There has been much chatter in the House of Commons about “skipping a generation.” This is usually code for handing the baton to David Cameron (born 1966) or George Osborne (born 1971). I think this would be madness and I suspect that the two of them have deduced this as well. Both these MPs are undoubtedly intelligent, but are untested and utterly unknown beyond a small Tory fraternity. They would risk the fate endured by William Hague, only worse: Hague had at least spent two years as a cabinet minister before having the leadership thrust prematurely on him. It also has to be asked, unfair as it is, whether the Tory party can be saved by two men born to privilege and educated at Eton College and St Paul’s School respectively. It is not exactly what the marketing department would recommend.
I think the Tories would be better off with a leadership team a decade older than these two, but around ten years younger than the cabal of David Davis, Tim Yeo, Michael Ancram and Malcolm Rifkind, who may be the first to offer themselves in a leadership ballot. The combination of characters best suited to recognise the changes that need to be adopted and convince others of their urgency comes, by an odd coincidence of birthdates, from the class of 1956. It would consist of Andrew Lansley, now shadow health secretary, as leader; Damian Green, ex-shadow secretary of state for education, as his deputy, empowered to oversee the policy review; David Willetts, shadow secretary of state for work and pensions, in the pivotal slot of shadow chancellor; Theresa May, the ex-party chairman, looking after home affairs; with Oliver Letwin, today shadow chancellor, at foreign affairs (if he holds his seat).
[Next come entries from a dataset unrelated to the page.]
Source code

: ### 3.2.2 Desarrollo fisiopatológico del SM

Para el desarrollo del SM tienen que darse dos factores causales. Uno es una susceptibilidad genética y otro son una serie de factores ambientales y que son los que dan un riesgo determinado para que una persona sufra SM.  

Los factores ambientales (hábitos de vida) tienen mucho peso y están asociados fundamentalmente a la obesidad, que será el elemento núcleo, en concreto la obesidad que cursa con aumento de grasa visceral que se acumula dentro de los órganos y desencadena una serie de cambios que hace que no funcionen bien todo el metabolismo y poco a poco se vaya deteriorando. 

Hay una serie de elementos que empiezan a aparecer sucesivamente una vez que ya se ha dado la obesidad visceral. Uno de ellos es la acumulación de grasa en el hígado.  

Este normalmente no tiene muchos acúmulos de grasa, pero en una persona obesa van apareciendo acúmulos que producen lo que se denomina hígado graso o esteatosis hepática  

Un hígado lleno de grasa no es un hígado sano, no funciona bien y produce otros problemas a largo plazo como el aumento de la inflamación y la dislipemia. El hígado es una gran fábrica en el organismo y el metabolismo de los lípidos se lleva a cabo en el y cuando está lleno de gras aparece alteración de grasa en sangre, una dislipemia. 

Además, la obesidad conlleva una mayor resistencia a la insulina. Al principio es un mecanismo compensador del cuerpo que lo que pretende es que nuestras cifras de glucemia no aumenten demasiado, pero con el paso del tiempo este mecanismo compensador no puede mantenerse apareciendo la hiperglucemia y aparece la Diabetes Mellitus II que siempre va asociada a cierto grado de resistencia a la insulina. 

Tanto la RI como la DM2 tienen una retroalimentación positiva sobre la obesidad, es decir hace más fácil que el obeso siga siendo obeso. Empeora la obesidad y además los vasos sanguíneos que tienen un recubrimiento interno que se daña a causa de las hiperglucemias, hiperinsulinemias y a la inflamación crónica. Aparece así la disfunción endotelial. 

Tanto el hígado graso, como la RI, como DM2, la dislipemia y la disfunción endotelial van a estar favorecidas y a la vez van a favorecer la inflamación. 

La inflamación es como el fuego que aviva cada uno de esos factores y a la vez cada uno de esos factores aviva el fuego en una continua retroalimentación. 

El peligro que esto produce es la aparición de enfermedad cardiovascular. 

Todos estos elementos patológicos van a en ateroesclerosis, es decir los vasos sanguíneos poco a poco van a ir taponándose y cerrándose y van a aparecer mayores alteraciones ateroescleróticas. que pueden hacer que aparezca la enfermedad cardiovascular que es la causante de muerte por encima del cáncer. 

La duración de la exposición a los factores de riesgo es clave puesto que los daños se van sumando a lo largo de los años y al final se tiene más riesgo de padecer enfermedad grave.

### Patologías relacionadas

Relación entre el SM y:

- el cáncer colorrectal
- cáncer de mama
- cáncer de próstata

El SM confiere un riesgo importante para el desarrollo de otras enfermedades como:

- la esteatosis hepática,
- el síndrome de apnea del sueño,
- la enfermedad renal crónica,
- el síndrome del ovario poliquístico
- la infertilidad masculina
Lansley is an adept media performer and knows the small intestines of the Tory party well, but his single greatest virtue is that he has changed his mind. He was a key figure behind the 2001 Tory election effort, and, to his credit, realised how badly it had misfired. The contrast with his co-conspirator in that enterprise, the comically partisan Tim Collins, the shadow secretary of state for education, could not be starker. (On a similar basis, it would make sense for Lansley to pick John Bercow, another man who has switched positions, to head central office.) Green is the de facto head of the one-nation branch of the parliamentary party, and is a shrewd soul, at home with the media. Willetts has the mind to move beyond conventional Conservative thinking on economics. May passes the “human being” requirement on television. She would bring fresh thinking to home affairs and a liberal instinct. Foreign policy under Michael Howard has become farcical, with the Tories apparently hostile to the EU and the Bush White House simultaneously, and obsessed instead with such matters as Zimbabwe and the status of Gibraltar. Letwin has the intelligence to build a new approach.
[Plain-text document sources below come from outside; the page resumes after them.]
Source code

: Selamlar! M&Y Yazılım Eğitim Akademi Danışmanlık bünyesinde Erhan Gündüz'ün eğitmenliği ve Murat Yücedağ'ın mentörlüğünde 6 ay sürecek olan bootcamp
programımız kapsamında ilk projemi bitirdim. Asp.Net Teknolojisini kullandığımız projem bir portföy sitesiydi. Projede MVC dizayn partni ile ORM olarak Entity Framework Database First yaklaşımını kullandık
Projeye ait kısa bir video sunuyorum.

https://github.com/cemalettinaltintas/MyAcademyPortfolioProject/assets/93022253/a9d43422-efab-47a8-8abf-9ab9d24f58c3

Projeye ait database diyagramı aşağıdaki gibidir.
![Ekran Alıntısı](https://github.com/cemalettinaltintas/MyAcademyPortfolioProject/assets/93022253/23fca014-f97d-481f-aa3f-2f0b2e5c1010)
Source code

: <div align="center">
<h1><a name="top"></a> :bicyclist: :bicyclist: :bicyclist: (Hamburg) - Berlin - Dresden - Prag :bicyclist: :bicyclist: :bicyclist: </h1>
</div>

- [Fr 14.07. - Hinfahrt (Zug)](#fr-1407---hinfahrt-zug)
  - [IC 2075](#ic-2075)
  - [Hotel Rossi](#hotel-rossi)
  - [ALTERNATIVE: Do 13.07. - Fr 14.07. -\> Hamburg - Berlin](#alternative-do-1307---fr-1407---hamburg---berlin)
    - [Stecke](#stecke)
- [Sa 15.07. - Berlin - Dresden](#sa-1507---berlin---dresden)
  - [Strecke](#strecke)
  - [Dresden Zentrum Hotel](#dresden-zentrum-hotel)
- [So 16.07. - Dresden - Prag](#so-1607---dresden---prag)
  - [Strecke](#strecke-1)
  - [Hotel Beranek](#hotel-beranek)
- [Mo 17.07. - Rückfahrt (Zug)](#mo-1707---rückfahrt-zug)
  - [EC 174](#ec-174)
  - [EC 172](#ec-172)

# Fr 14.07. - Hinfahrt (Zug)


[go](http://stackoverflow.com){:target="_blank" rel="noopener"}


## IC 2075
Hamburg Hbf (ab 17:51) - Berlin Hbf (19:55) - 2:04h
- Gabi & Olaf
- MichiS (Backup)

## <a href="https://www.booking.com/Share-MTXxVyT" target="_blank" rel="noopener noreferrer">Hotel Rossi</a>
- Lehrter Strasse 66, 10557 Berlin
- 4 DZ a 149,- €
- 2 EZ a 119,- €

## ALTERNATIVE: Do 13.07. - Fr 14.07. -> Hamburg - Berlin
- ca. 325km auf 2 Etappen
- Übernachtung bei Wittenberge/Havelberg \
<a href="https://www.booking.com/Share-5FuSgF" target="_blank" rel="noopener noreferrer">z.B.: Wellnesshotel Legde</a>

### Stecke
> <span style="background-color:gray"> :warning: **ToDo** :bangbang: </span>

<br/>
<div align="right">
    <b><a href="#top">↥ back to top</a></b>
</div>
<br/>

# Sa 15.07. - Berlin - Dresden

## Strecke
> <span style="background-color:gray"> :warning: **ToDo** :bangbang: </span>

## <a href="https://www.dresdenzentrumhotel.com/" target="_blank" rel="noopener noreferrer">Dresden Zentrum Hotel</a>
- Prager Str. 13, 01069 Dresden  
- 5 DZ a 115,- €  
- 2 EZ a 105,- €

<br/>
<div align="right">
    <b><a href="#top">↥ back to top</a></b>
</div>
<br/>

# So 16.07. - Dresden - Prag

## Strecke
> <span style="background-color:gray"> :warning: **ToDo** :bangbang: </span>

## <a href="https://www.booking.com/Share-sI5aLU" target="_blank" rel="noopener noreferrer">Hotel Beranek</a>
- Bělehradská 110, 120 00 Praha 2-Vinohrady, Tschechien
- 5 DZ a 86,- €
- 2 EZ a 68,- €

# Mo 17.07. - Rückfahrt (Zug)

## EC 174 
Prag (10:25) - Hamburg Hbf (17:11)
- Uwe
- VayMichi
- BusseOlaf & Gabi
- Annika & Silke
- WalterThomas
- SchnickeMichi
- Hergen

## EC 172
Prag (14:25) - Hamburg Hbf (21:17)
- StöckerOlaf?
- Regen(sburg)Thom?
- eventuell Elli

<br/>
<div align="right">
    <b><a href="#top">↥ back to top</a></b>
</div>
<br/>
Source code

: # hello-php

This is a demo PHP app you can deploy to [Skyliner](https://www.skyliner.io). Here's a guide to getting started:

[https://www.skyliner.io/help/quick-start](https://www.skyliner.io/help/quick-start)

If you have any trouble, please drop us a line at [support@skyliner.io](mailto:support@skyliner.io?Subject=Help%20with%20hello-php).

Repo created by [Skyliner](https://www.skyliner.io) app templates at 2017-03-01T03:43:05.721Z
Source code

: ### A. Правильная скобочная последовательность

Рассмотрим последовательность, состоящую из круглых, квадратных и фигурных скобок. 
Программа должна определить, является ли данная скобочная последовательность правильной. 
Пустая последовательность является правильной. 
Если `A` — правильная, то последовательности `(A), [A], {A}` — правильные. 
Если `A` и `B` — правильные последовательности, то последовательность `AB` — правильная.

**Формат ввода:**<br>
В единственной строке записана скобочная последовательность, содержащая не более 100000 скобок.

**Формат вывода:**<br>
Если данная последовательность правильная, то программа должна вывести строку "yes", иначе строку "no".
If these five—admittedly not especially famous—could seize firm control of the party and steer it towards the waters I have identified, then the Tory obituary notices could yet prove to be premature. If not, and if the party membership again decides that it is the rest of the electorate that needs to change, not them, then there is the underestimated possibility that the Liberal Democrats might yet sideline the official opposition. In the next parliament, they too should have five figures—Mark Oaten, David Laws, Nick Clegg, Chris Huhne, and Ed Davey—who could take their party into almost exactly the same spot as the Tories need to seize.